The precedent was set in the case of the United States v. 403
1/2 Skyline Drive, La Habra Heights, CA, a house which was
seized by federal authorities after it was determined that the
owner, Anthony Paul Feher, had misrepresented his employment at
the Action Garage Door company in his mortgage application with
Great Western Savings. Feher had claimed he worked at Action
for a period of two years prior to his mortgage application.
Great Western had given him the loan based on that
information. Though he never missed a mortgage payment,
forfeiture was initiated when it was discovered that Feher
had, in fact, never worked for the Action Garage Door company.
While the intent of the civil forfeiture section of FIRREA was
to protect lending institutions from the type of large-scale
fraud which led to the savings-and-loan-crisis, the fact that
precedent was set in such a small-scale case carries ominous
implications for those familiar with the widespread abuse of
forfeiture law. According to a report published recently in
the Los Angeles Times, fraudulent loan applications may account
for as many as 10% of all loan applications nationwide. Those
prosecutors and agencies looking to profit from civil
forfeiture may well see FIRREA as an open invitation to begin
looking into banking transactions. Once a single fraudulent
application is discovered, turning that applicant into an
informant may not be difficult; in addition to having their
own cases voided, informants stand to make up to 25% of any
profits they generate in civil forfeiture cases - a difficult
deal to turn down.
There is no statute of limitations on fraudulent loan
applications, and the civil forfeiture statutes of FIRREA apply
retroactively.
Other Items, Same Issue (HT, Dec '93)
-=-=-=-=-=-=-=-=-
Item: The *Boston Globe* reported last November 1 on Colombian
officials' complaints that the US is violating US-Colombia
treaties and Colombian sovereignty in anti-drug efforts. US
Drug Enforcement Administration agents routinely pick up
1,000-pound loads of cocaine in Colombia without the knowledge
or consent of Colombian officials. This violates treaties on
airspace and shoreline rights, as well as Colombian law.
Colombian officials also protested the US Supreme Court ruling
okaying the DEA's abduction in Mexico of Dr. Humberto Machain,
a suspect in the torture death of DEA agent Enrique Camarena.

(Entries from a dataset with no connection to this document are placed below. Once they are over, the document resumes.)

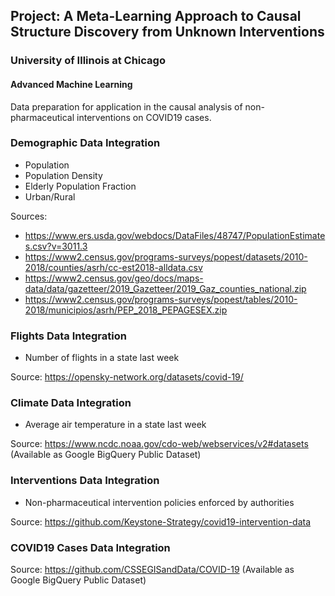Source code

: ## Project: A Meta-Learning Approach to Causal Structure Discovery from Unknown Interventions
### University of Illinois at Chicago 
#### Advanced Machine Learning


Data preparation for application in the causal analysis of non-pharmaceutical interventions on COVID19 cases.

### Demographic Data Integration
- Population
- Population Density
- Elderly Population Fraction
- Urban/Rural

Sources:

- https://www.ers.usda.gov/webdocs/DataFiles/48747/PopulationEstimates.csv?v=3011.3
- https://www2.census.gov/programs-surveys/popest/datasets/2010-2018/counties/asrh/cc-est2018-alldata.csv
- https://www2.census.gov/geo/docs/maps-data/data/gazetteer/2019_Gazetteer/2019_Gaz_counties_national.zip
- https://www2.census.gov/programs-surveys/popest/tables/2010-2018/municipios/asrh/PEP_2018_PEPAGESEX.zip 

### Flights Data Integration
- Number of flights in a state last week

Source: https://opensky-network.org/datasets/covid-19/

### Climate Data Integration
- Average air temperature in a state last week

Source: https://www.ncdc.noaa.gov/cdo-web/webservices/v2#datasets
(Available as Google BigQuery Public Dataset)

### Interventions Data Integration
- Non-pharmaceutical intervention policies enforced by authorities

Source: https://github.com/Keystone-Strategy/covid19-intervention-data

### COVID19 Cases Data Integration
Source: https://github.com/CSSEGISandData/COVID-19
(Available as Google BigQuery Public Dataset)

Colombia has its own "Machain" case. In 1991, Jorge Restrepo,
son of a former Colombian interior minister, was abducted by
the US Federal Bureau of Investigation in neighboring
Venezuela. He was lured across the border by undercover FBI
agents with the promise of a lucrative money-laundering deal and
private cruise. Since the FBI has no jurisdiction to arrest in
a foreign country, the Restrepo family calls this a
kidnapping. But the Machain decision bodes poorly for their
chance to win redress in the US courts.
-=-=-=-=-=-=-=-=-
Item: The Washington Post reported on February 10 that the
Central Intelligence Agency is proposing a broadening of its
powers to include a wide role in law enforcement. Ironically,
the fact that US intelligence agencies slept through the
Iraqgate scandal is the rationale for this expansion of
prowess: if the CIA had "strong and direct working
relationships" with law enforcement agencies, money launderers
and their ilk would be more readily apprehended. Or so the
argument goes.
CIA Inspector General Frederick P. Hitz made clear that this
would go beyond the CIA's long-standing data exchanges with the
FBI and DEA. As a model, Hitz cited the CIA role in the
abduction and prosecution of former Panamanian strongman Manuel
Noriega, of course, was ousted by the US Christmas invasion of
1989 and subsequently arrested on drug-smuggling charges by US
forces in Panama.
The CIA's founding legislation, the 1947 National Security Act,
states that "the agency shall have no police, subpoena, law
enforcement powers, or internal security functions."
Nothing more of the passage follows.